Negative Confidence Interval

eamanfor

New Member
3. In two wards for elderly women in a nursing home the following levels of hemoglobin were found:

Ward A: 12.2, 11.1, 14.0, 11.3, 10.8, 12.5, 12.2, 11.9, 13.6, 12.7, 13.4, 13.7 grams/dl

Ward B: 11.9, 10.7, 12.3, 13.9, 11.1, 11.2, 13.3, 11.4, 12.0, 11.1 g/dl

Ward A Ward B
n = 12 n = 10
mean = 12.45 mean = 11.89
SD = 1.07 SD=1.03

(a) What is the difference between the mean hemoglobin level in the two wards, and what is the significance, if any, of the difference? State which test you used to determine the answer to this question, along with your hypotheses, and then input the data into SPSS to conduct the statistical test.
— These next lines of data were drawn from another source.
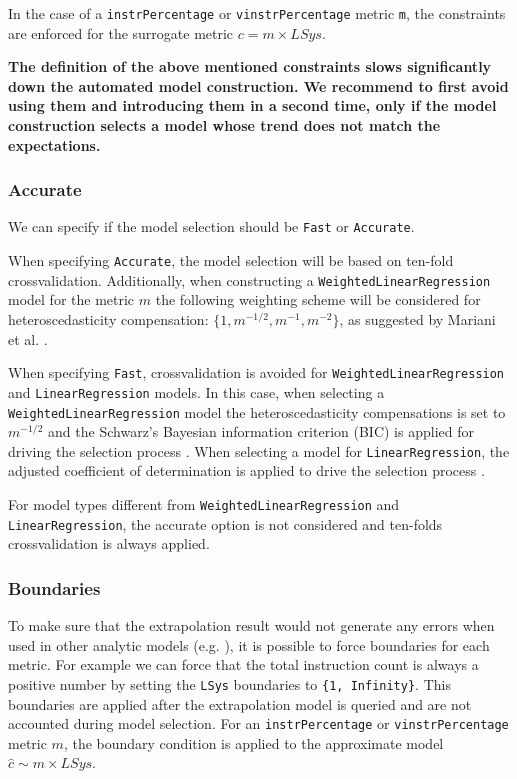 \documentclass[a4paper, 10pt]{article}
\begin{document}
In the case of a \verb!instrPercentage! or \verb!vinstrPercentage! metric \verb!m!, the constraints are enforced for the surrogate metric
$c= m \times LSys$.

\textbf{The definition of the above mentioned constraints slows significantly down the automated model construction.
We recommend to first avoid using them and introducing them in a second time,
only if the model construction selects a model whose trend does not match the expectations.}


\subsubsection{Accurate}
\label{sec:accurate}

We can specify if the model selection should be \verb!Fast! or \verb!Accurate!.

When specifying \verb!Accurate!, the model selection will be based on ten-fold crossvalidation. Additionally,
when constructing a \verb!WeightedLinearRegression! model for the metric $m$
the following weighting scheme will be considered for heteroscedasticity compensation: $\{ 1, m^{-1/2}, m^{-1}, m^{-2}\}$,
as suggested by Mariani et al. \cite{mariani2016ijpp}.

When specifying \verb!Fast!, crossvalidation is avoided for \verb!WeightedLinearRegression! and \verb!LinearRegression! models.
In this case, when selecting a \verb!WeightedLinearRegression! model the heteroscedasticity compensations is set to $m^{-1/2}$
and the Schwarz's Bayesian information criterion (BIC) is applied for driving the selection process
\cite{mariani2015cf}. When selecting a model for \verb!LinearRegression!, the adjusted coefficient of determination is
applied to drive the selection process \cite{calotoiu2013}.

For model types different from \verb!WeightedLinearRegression! and \verb!LinearRegression!, the accurate option is not
considered and ten-folds crossvalidation is always applied.

\subsubsection{Boundaries}
\label{sec:boundaries}

To make sure that the extrapolation result would not generate any errors when used in other analytic models (e.g. \eb),
it is possible to force boundaries for each metric. For example we can force that the total instruction count is always a positive number
by setting the \verb!LSys! boundaries to \verb!{1, Infinity}!. This boundaries are applied after the extrapolation model is queried
and are not accounted during model selection. For an \verb!instrPercentage! or \verb!vinstrPercentage! metric $m$,
the boundary condition is applied to the approximate model $\hat{c}\sim m \times LSys$.
\end{document}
You can create one variable for “hemoglobin” and one for “ward” to do this in SPSS (Hint: you will have to define the ‘grouping variable’ for the analysis so be sure to give your “ward” variable a numeric value; you cannot use “A” and “B”).

The test used is a two sided t-test.
Step 1.
Ward A Ward B
N1 = 12 N2 = 10
X1 = 12.45 X2 = 11.89
SD 1= 1.07 SD 2=1.03

[(12-1)(12.45)2 +(10-1)(11.89)2]/(12+10-2)
11*155=1705;9*141.37=1272.34;1705+1272.34=2977.34
12+10=22-2=20;2977.34/20=148.87

Step 2.
Sqrt(148.87/12 +148.87/10)=sqrt(12.40+14.887)=5.224

Step 3.
(11.89-12.45)/5.22=-0.107
Shows that at 20 degrees of freedom (that is (12-1)+(10-1)), t=0.107 does not lie between 2.086 and 2.528. Consequently, this degree probability is different from the conventional level. The null hypothesis that there is no difference between the means is therefore somewhat likely.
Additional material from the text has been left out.